Material supplied
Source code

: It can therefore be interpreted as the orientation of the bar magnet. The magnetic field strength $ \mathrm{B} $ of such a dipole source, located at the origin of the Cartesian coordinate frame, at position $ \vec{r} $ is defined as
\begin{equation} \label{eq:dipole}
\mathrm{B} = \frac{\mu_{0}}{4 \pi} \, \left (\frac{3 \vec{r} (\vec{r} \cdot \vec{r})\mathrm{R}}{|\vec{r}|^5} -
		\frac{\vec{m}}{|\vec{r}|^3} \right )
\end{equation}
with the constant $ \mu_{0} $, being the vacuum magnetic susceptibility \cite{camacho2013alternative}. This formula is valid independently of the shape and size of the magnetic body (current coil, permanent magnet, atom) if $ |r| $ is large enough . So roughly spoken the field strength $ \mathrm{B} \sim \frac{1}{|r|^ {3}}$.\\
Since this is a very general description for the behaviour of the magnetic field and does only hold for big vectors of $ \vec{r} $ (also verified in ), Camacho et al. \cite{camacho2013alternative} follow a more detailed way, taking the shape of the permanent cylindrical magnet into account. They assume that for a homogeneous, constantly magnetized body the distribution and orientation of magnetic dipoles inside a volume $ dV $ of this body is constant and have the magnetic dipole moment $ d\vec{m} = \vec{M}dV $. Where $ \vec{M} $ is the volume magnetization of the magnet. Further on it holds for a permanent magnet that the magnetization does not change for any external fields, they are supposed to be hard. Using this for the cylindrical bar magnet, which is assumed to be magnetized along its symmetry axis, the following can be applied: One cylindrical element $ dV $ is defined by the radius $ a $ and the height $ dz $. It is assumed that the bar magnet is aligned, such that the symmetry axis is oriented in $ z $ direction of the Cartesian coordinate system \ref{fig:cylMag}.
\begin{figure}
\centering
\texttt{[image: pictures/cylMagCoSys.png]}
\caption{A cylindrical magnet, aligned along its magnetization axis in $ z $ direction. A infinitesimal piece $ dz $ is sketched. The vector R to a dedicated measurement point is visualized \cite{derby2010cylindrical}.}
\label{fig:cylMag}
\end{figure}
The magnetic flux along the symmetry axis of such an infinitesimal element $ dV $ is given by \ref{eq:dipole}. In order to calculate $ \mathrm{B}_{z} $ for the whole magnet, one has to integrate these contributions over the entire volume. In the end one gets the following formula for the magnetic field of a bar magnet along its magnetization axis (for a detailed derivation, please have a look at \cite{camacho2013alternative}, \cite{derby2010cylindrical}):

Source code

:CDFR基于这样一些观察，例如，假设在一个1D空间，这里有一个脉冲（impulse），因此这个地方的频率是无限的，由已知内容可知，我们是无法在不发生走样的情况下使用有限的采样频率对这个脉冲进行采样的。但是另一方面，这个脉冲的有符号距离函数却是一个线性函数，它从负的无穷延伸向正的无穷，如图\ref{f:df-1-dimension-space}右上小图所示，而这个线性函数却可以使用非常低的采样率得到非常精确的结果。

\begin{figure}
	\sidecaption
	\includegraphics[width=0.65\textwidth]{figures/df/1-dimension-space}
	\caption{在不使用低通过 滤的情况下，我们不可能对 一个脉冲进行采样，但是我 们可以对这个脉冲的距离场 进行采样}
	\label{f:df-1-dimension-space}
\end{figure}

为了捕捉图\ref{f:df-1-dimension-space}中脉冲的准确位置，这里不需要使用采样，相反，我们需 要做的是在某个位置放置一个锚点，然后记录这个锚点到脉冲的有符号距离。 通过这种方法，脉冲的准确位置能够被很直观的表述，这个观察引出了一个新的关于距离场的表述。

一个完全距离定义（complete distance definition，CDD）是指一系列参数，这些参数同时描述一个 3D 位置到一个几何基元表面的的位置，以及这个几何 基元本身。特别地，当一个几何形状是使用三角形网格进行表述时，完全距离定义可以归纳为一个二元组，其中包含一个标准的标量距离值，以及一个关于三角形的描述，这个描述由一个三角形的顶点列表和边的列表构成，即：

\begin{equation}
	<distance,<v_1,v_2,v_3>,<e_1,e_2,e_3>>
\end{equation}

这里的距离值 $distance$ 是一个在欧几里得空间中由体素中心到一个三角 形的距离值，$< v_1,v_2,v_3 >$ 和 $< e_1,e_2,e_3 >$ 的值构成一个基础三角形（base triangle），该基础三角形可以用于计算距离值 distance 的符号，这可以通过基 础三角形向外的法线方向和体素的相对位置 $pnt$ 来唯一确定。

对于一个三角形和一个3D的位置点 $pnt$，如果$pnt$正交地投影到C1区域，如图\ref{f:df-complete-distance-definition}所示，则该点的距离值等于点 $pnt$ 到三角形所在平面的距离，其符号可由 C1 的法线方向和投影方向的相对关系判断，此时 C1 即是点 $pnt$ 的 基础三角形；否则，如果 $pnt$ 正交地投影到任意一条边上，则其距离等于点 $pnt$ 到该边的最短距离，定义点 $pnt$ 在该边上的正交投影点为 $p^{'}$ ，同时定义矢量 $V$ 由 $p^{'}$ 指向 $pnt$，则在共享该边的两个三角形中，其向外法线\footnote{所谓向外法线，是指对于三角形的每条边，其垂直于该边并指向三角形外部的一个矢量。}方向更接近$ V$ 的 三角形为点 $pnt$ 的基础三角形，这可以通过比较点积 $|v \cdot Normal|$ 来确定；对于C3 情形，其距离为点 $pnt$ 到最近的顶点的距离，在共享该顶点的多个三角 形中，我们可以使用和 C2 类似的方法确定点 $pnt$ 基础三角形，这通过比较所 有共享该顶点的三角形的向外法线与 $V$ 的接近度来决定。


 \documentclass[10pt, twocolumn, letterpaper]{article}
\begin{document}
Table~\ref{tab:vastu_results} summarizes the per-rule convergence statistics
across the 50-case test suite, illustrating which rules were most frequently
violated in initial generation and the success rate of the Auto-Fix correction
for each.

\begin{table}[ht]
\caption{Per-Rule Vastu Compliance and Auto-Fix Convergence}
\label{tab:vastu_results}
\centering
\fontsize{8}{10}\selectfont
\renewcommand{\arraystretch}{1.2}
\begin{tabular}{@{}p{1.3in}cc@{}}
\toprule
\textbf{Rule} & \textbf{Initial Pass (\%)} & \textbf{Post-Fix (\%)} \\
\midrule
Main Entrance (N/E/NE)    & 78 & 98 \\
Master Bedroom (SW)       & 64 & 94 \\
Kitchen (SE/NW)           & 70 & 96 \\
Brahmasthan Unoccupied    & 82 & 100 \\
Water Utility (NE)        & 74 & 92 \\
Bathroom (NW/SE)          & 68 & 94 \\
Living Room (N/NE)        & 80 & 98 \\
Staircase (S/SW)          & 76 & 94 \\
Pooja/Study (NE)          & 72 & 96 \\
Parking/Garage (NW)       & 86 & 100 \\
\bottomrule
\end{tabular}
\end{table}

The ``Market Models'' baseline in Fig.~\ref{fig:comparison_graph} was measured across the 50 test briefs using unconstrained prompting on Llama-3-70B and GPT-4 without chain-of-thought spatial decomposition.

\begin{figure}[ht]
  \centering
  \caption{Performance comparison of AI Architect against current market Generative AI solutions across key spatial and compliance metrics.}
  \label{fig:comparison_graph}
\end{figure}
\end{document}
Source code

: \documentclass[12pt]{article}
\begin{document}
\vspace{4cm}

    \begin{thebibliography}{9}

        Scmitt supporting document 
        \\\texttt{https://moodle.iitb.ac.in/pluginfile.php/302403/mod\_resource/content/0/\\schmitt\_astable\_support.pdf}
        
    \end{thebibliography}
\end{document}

Work instruction
Filter the listing above for lines with the word "Auto", and copy each one you find.

Output for this task
violated in initial generation and the success rate of the Auto-Fix correction
\caption{Per-Rule Vastu Compliance and Auto-Fix Convergence}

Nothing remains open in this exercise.